I imagine that better insights are something a lot of people want, and with all the data we’ll be pulling in with the analytics system, it would be foolish not to do it at some point. However, other priorities may take precedence. Polls are a good idea, but we have to be careful how we phrase the poll. If you ask people if they want better insights into how their stories are performing, almost everyone will say “yes”. It’s a no-brainer. It’s hard to phrase these questions, and suss out what people really want (and what they really need). Anyway, the system will become smarter over time. But we have to crawl before we can walk, and walk before we can run, right?
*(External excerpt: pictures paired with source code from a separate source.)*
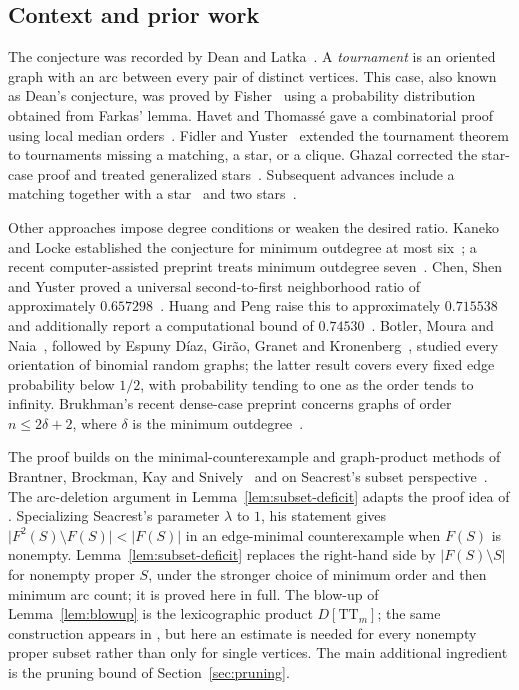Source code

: \documentclass[11pt]{article}
\theoremstyle{remark}
\newcommand{\abs}[1]{\lvert #1\rvert}
\newcommand{\TT}{\mathrm{TT}}
\begin{document}
\subsection{Context and prior work}

The conjecture was recorded by Dean and Latka~\cite{DeanLatka1995}.
A \emph{tournament} is an oriented graph with an arc between every pair of
distinct vertices.  This case, also known as Dean's conjecture, was proved
by Fisher~\cite{Fisher1996} using a probability distribution obtained from
Farkas' lemma.  Havet and Thomass\'e gave a combinatorial proof using
local median orders~\cite{HavetThomasse2000}.  Fidler and
Yuster~\cite{FidlerYuster2007} extended the tournament theorem to
tournaments missing a matching, a star, or a clique.  Ghazal corrected the
star-case proof and treated generalized stars~\cite{Ghazal2012}.
Subsequent advances include a matching together with a
star~\cite{DaraFrancisJacobNarayanan2022} and two
stars~\cite{DaamouchAlMninyGhazal2025}.

Other approaches impose degree conditions or weaken the desired ratio.
Kaneko and Locke established the conjecture for minimum outdegree at most
six~\cite{KanekoLocke2001}; a recent computer-assisted preprint treats
minimum outdegree seven~\cite{SadhukhanSandeepSen2026}.
Chen, Shen and Yuster proved a universal second-to-first neighborhood
ratio of approximately $0.657298$~\cite{ChenShenYuster2003}.
Huang and Peng raise this to approximately $0.715538$ and additionally
report a computational bound of $0.74530$~\cite{HuangPeng2024}.
Botler, Moura and Naia~\cite{BotlerMouraNaia2023}, followed by
Espuny D\'iaz, Gir\~ao, Granet and Kronenberg~\cite{EspunyDiazEtAl2025},
studied every orientation of binomial random graphs; the latter result
covers every fixed edge probability below $1/2$, with probability tending
to one as the order tends to infinity.  Brukhman's recent dense-case
preprint concerns graphs of order $n\leq 2\delta+2$, where $\delta$ is
the minimum outdegree~\cite{Brukhman2026}.

The proof builds on the minimal-counterexample and graph-product
methods of Brantner, Brockman, Kay and
Snively~\cite{BrantnerBrockmanKaySnively2009} and on Seacrest's
subset perspective~\cite{Seacrest2019}.  The arc-deletion argument in
Lemma~\ref{lem:subset-deficit} adapts the proof idea of
\cite[Lemma~4]{Seacrest2019}.  Specializing Seacrest's parameter $\lambda$
to $1$, his statement gives
$\abs{F^2(S)\setminus F(S)}<\abs{F(S)}$ in an edge-minimal
counterexample when $F(S)$ is nonempty.  Lemma~\ref{lem:subset-deficit}
replaces the right-hand side by $\abs{F(S)\setminus S}$ for nonempty proper
$S$, under the stronger choice of minimum order and then minimum arc count;
it is proved here in full.  The blow-up of Lemma~\ref{lem:blowup} is the
lexicographic product $D[\TT_m]$; the same construction appears in
\cite[Theorem~4.3]{BrantnerBrockmanKaySnively2009}, but here an estimate is
needed for every nonempty proper subset rather than only for single vertices.
The main additional ingredient is the pruning bound of
Section~\ref{sec:pruning}.
\end{document}
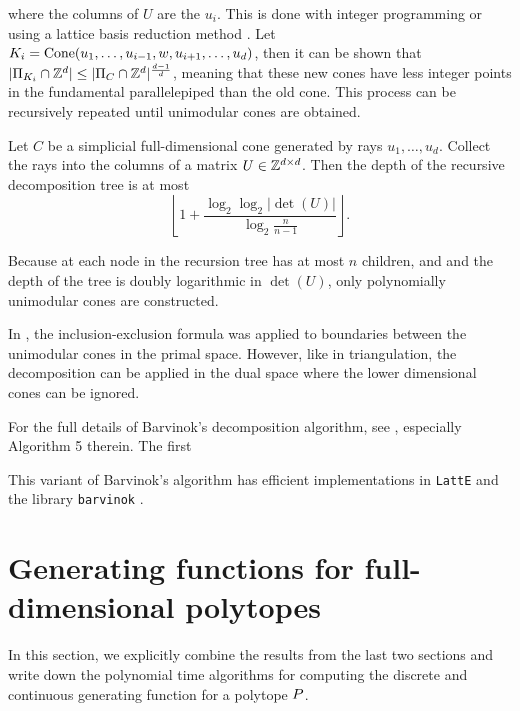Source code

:  where the columns of $U$ are the $u_i$. This is done with integer programming or using a lattice basis reduction method \cite{latte1}. Let $K_i = \operatorname{Cone}(u_1, \dots, u_{i-1}, w, u_{i+1}, \dots, u_d)$, then it can be shown that $|\Pi_{K_i} \cap {\mathbb Z}^d| \leq |\Pi_{C} \cap {\mathbb Z}^d|^{\frac{d-1}{d}}$, meaning that these new cones have less integer points in the fundamental parallelepiped than the old cone. This process can be recursively repeated until unimodular cones are obtained. 
 
\begin{theorem}
Let $C$ be a simplicial full-dimensional cone generated by rays $u_1, \dots, u_d$. Collect the rays into the columns of a matrix $U \in {\mathbb Z}^{d \times d}$. Then the depth of the recursive decomposition tree is at most 
\[ \left\lfloor 1 + \frac{\log_2 \log_2 |\det(U)|}{\log_2 \frac{n}{n-1}} \right\rfloor. \]
\end{theorem}

Because at each node in the recursion tree has at most $n$ children, and and the depth of the tree is doubly logarithmic in $\det(U)$, only polynomially unimodular cones are constructed. 

In \cite{bar}, the inclusion-exclusion formula was applied to boundaries between the unimodular cones in the primal space. However, like in triangulation, the decomposition can be applied in the dual space where the lower dimensional cones can be ignored. 

For the full details of Barvinok's decomposition algorithm, see \cite{latte1}, especially Algorithm 5 therein. The first 

This variant of Barvinok’s algorithm has
efficient implementations in \texttt{LattE}  \cite{latte-1.2} and the library \texttt{barvinok} \cite{barvinok-noversion}.


\section{Generating functions for full-dimensional polytopes}

In this section, we explicitly combine the results from the last two sections and write down the polynomial time algorithms for computing the discrete and continuous generating function for a polytope ${ P}$.

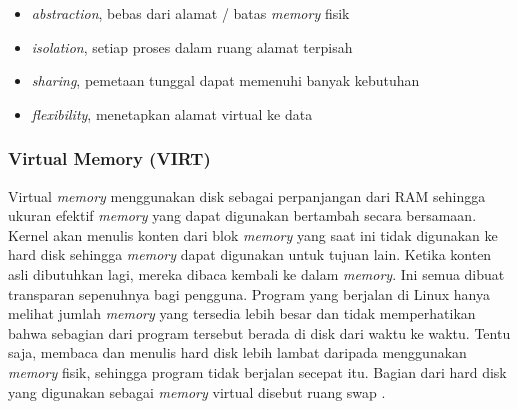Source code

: \begin{itemize} [noitemsep, topsep=0pt]
    \item \textit{abstraction}, bebas dari alamat / batas \textit{memory} fisik 
    \item \textit{isolation}, setiap proses dalam ruang alamat terpisah 
    \item \textit{sharing}, pemetaan tunggal dapat memenuhi banyak kebutuhan 
    \item \textit{flexibility}, menetapkan alamat virtual ke data 
\end{itemize}



\subsubsection{Virtual Memory (VIRT)}
Virtual \textit{memory} menggunakan disk sebagai perpanjangan dari RAM sehingga ukuran efektif \textit{memory} yang dapat digunakan bertambah secara bersamaan. Kernel akan menulis konten dari blok \textit{memory} yang saat ini tidak digunakan ke hard disk sehingga \textit{memory} dapat digunakan untuk tujuan lain. Ketika konten asli dibutuhkan lagi, mereka dibaca kembali ke dalam \textit{memory}. Ini semua dibuat transparan sepenuhnya bagi pengguna. Program yang berjalan di Linux hanya melihat jumlah \textit{memory} yang tersedia lebih besar dan tidak memperhatikan bahwa sebagian dari program tersebut berada di disk dari waktu ke waktu. Tentu saja, membaca dan menulis hard disk lebih lambat daripada menggunakan \textit{memory} fisik, sehingga program tidak berjalan secepat itu. Bagian dari hard disk yang digunakan sebagai \textit{memory} virtual disebut ruang swap \cite{site:ltdp}.

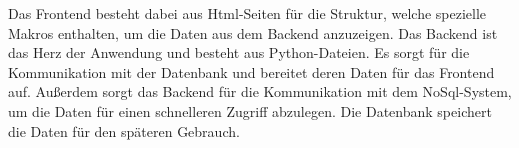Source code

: Das Frontend besteht dabei aus Html-Seiten für die Struktur, welche spezielle
Makros enthalten, um die Daten aus dem Backend anzuzeigen. Das Backend ist das
Herz der Anwendung und besteht aus Python-Dateien. Es sorgt für die
Kommunikation mit der Datenbank und bereitet deren Daten für das Frontend auf.
Außerdem sorgt das Backend für die Kommunikation mit dem NoSql-System, um die
Daten für einen schnelleren Zugriff abzulegen. Die Datenbank speichert die Daten
für den späteren Gebrauch.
As for the other stats you mentioned, I’m currently working on pageviews, reading time, words published, and a few other stats in the pipeline. Tracking clicks on links within a story is a great idea, one I honestly hadn’t thought of – I’ll bring that up with the team for sure. CTA clicks (at least on the profile) will definitely have to happen as well. As for followers, we don’t currently have a follower system in place, but that’s coming. Regarding which categories (or tags, in this case) are trending, we will have analytics of some kind on which tags are performing the best for your stories. Stay tuned for an update on that last bit… :wink:

tl;dr we will have writing tips eventually, but not from day 1, due to the sheer difficulty of doing that well. As for the stats you mentioned, we’re working on some now, some later. :slight_smile:

time to dig deeper into the BuzzSumo API :slight_smile: